The Golden Calf | Page 6

Mary Elizabeth Braddon
do,' she said, in her loving half-childish way, while Miss Rylance looked on with ineffable contempt. 'You are so clever and so beautiful; you were born to be happy.'
'Do you think so, pet?' asked Ida, with cold scorn; 'then I ought to have been born with a little more money.'
'What does money matter?' cried Bessie.
'Not very much to a girl like you, who has never known the want of it.'
'That's not true, darling. I never go home for the holidays that I don't hear father grumble about his poverty. The rents are so slow to come in; the tenants are always wanting drain-pipes and barns and things. Last Christmas his howls were awful. We are positive paupers. Mother has to wait ages for a cheque.'
'Ah, my pet, that's a very different kind of poverty from mine. You have never known what it is to have only three pairs of wearable stockings.'
Bessie looked as if she were going to cry.
'If you were not so disgustingly proud, you horrid thing, you need never feel the want of stockings,' she said discontentedly.
'If it were not for what you call my disgusting pride, I should degenerate into that loathsome animal a sponge,' said Ida, rising suddenly from her dejected attitude, and standing up before her admiring little friend,
'A daughter of the gods, divinely tall And most divinely fair.'
That fatal dower of beauty had been given to Ida Palliser in fullest measure. She had the form of a goddess, a head proudly set upon shoulders that were sloping but not narrow, the walk of a Moorish girl, accustomed to carrying a water-jug on her head, eyes dark as night, hair of a deep warm brown rippling naturally across her broad forehead, a complexion of creamiest white and richest carnation. These were but the sensual parts of beauty which can be catalogued. But it was in the glorious light and variety of expression that Ida shone above all compeers. It was by the intellectual part of her beauty that she commanded the admiration--enthusiastic in some cases, in others grudging and unwilling--of her schoolfellows, and reigned by right divine, despite her shabby gowns and her cheap ready-made boots, the belle of the school.

CHAPTER II.
'I AM GOING TO MARRY FOR MONEY.'
When a schoolgirl of sixteen falls in love with one of her schoolfellows there are no limits to her devotion. Bessie Wendover's adoration of Miss Palliser was boundless. Ida's seniority of three years, her beauty, her talent, placed her, as it were, upon a pinnacle in the eyes of the younger girl. Her poverty, her inferior position in the school, only made her more interesting to the warm-hearted Bessie, who passionately resented any slight offered to her friend. It was in vain that Miss Rylance took Bessie to task, and demonstrated the absurdity of this childish fancy for a young person whose future sphere of life must be necessarily remote from that of a Hampshire squire's daughter. Bessie despised this worldly wisdom.

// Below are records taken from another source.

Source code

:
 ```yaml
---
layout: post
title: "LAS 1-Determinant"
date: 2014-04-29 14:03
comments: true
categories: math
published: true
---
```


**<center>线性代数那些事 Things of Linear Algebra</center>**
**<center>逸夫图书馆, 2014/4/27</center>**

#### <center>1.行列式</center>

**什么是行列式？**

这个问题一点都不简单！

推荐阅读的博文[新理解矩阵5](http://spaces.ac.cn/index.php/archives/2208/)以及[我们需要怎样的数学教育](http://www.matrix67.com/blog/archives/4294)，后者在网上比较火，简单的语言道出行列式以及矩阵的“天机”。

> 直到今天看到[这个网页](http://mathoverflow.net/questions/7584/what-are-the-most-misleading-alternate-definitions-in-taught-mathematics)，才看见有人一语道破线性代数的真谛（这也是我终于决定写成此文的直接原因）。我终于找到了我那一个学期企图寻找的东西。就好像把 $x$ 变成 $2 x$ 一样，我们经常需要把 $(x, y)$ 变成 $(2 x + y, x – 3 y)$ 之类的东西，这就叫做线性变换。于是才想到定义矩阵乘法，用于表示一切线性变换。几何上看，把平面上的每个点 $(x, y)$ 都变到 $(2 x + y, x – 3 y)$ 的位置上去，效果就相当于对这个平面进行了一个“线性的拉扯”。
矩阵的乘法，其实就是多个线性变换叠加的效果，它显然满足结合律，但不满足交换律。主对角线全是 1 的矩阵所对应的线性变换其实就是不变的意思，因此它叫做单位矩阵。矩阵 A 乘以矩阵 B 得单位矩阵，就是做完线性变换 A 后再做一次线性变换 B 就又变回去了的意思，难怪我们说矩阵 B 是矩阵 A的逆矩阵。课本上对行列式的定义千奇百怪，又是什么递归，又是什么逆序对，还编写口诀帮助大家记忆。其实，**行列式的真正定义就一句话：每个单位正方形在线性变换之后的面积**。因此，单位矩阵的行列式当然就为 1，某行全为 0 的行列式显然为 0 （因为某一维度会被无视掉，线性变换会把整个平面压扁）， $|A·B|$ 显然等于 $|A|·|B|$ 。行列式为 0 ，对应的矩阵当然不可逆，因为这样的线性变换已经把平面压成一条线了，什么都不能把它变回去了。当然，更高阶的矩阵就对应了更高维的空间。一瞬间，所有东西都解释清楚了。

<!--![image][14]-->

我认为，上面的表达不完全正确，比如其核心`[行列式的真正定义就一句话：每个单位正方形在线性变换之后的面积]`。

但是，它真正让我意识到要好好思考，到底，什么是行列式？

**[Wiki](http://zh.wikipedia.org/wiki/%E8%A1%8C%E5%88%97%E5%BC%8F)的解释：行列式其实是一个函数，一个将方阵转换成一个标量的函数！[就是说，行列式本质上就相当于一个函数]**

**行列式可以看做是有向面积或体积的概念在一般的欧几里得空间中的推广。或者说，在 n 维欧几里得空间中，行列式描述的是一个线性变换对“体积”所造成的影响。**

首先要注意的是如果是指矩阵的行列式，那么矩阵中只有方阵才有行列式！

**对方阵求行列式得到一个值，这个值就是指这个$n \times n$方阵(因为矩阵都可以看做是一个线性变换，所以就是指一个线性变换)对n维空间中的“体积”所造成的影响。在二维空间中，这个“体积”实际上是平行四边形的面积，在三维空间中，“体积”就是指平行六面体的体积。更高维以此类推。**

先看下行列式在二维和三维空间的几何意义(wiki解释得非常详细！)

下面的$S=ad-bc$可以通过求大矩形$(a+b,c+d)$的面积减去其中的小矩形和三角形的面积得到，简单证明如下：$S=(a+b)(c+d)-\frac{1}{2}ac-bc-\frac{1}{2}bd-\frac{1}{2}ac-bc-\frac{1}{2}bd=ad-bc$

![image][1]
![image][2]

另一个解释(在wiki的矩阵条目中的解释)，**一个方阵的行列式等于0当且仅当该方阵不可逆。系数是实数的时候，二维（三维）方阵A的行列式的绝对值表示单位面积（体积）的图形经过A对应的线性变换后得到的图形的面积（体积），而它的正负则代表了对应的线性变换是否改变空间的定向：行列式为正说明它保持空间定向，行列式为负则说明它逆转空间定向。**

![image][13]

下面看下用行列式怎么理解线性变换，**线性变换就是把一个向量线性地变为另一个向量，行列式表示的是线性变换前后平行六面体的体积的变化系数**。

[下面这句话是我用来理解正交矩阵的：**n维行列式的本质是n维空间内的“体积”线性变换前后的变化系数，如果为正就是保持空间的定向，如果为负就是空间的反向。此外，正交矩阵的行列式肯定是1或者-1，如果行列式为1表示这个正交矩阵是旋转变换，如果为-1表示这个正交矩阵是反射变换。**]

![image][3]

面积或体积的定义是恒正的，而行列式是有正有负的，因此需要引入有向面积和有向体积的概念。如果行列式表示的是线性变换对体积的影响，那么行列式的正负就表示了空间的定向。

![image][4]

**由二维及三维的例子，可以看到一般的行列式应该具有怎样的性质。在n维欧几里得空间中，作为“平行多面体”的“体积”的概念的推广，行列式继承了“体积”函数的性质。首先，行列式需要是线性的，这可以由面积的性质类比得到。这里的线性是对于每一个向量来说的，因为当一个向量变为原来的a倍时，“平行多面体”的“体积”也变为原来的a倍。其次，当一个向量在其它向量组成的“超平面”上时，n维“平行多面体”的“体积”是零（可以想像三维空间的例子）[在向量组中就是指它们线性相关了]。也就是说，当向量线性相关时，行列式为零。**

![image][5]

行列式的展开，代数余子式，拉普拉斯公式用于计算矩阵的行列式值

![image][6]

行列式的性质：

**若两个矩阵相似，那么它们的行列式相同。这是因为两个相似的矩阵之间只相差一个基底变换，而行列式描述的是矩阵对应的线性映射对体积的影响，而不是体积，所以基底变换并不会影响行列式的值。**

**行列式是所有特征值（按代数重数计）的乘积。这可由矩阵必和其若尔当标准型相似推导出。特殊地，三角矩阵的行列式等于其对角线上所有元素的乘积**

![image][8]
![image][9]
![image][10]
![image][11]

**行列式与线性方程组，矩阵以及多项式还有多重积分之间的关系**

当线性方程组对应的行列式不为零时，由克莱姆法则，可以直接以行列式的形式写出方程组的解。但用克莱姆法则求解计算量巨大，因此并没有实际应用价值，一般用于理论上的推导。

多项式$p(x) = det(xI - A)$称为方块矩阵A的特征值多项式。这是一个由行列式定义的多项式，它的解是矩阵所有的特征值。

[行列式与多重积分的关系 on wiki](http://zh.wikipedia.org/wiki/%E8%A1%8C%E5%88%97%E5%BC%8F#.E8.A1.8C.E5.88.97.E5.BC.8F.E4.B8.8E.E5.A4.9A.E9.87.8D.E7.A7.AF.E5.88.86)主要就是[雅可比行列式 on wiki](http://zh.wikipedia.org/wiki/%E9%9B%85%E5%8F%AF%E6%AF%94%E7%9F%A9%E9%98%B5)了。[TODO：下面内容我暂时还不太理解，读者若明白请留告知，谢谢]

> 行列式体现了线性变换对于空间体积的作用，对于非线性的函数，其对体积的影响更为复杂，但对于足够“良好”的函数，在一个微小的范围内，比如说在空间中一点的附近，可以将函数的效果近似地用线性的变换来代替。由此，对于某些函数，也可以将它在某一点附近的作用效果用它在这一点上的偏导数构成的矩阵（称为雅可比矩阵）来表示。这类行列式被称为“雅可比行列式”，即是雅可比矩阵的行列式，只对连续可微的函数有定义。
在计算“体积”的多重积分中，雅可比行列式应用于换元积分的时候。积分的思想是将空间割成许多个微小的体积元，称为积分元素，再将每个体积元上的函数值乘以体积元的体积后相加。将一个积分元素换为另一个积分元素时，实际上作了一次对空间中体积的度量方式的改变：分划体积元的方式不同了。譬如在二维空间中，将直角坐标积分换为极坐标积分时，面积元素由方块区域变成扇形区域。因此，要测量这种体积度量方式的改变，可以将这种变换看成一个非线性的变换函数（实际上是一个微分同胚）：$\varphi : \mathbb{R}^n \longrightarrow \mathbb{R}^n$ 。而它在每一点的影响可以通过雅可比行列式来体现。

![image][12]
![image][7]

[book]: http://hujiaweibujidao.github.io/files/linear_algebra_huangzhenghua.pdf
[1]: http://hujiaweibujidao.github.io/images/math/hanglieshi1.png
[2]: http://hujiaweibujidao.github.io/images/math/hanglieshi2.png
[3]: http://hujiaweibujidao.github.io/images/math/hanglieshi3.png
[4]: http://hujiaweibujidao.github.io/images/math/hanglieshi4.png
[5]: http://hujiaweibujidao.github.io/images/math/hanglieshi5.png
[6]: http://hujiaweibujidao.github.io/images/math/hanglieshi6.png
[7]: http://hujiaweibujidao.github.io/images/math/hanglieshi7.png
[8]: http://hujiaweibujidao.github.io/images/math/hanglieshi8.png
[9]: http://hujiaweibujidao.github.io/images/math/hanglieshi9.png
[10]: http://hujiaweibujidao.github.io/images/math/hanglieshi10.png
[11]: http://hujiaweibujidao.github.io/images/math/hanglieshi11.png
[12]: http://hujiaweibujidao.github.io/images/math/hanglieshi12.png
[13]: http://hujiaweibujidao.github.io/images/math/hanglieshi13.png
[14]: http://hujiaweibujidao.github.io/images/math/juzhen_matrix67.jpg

'What is the use of attaching yourself to a girl whom you are never likely to see after you leave school?' argued Miss Rylance.
'I shall see her. I shall ask her home,' said Bessie, sturdily.
'Do you think your people will let you ?'
'Mother will do anything I ask her, and father will do anything mother asks him. I am going to have Ida home with me all the summer holidays.'
'How do you know that she will come?'
'I shall make her come. It is very nasty of you to insinuate that she won't.'
'Palliser has a good deal of pride--pride and poverty generally go together, don't you know. I don't think she'll care about showing herself at the Grange in her old clothes and her three pairs of stockings, one on, one off, and one at the laundress's,' said Miss Rylance, winding up with a viperish little laugh as if she had said something witty.
She had a certain influence with Bessie, whom she had known all her life. It was she who had inspired Bessie with the desks to come to Mauleverer Manor, to be finished, after having endured eight years of jog-trot education from a homely little governess at home--who grounded the boys in Latin and mathematics before they went to Winchester, and made herself generally useful. Miss Rylance was the daughter of a fashionable physician, whose head-quarters were in Cavendish Square, but who spent his leisure at a something which he called 'a place' at Kingthorpe, a lovely little village between Winchester and Romsey, where the Wendovers were indigenous to the soil, whence they seemed to have sprung, like the armed men in the story; for remotest tradition bore no record of their having come there from anywhere else, nor was there record of a time when the land round Kingthorpe belonged to any other family.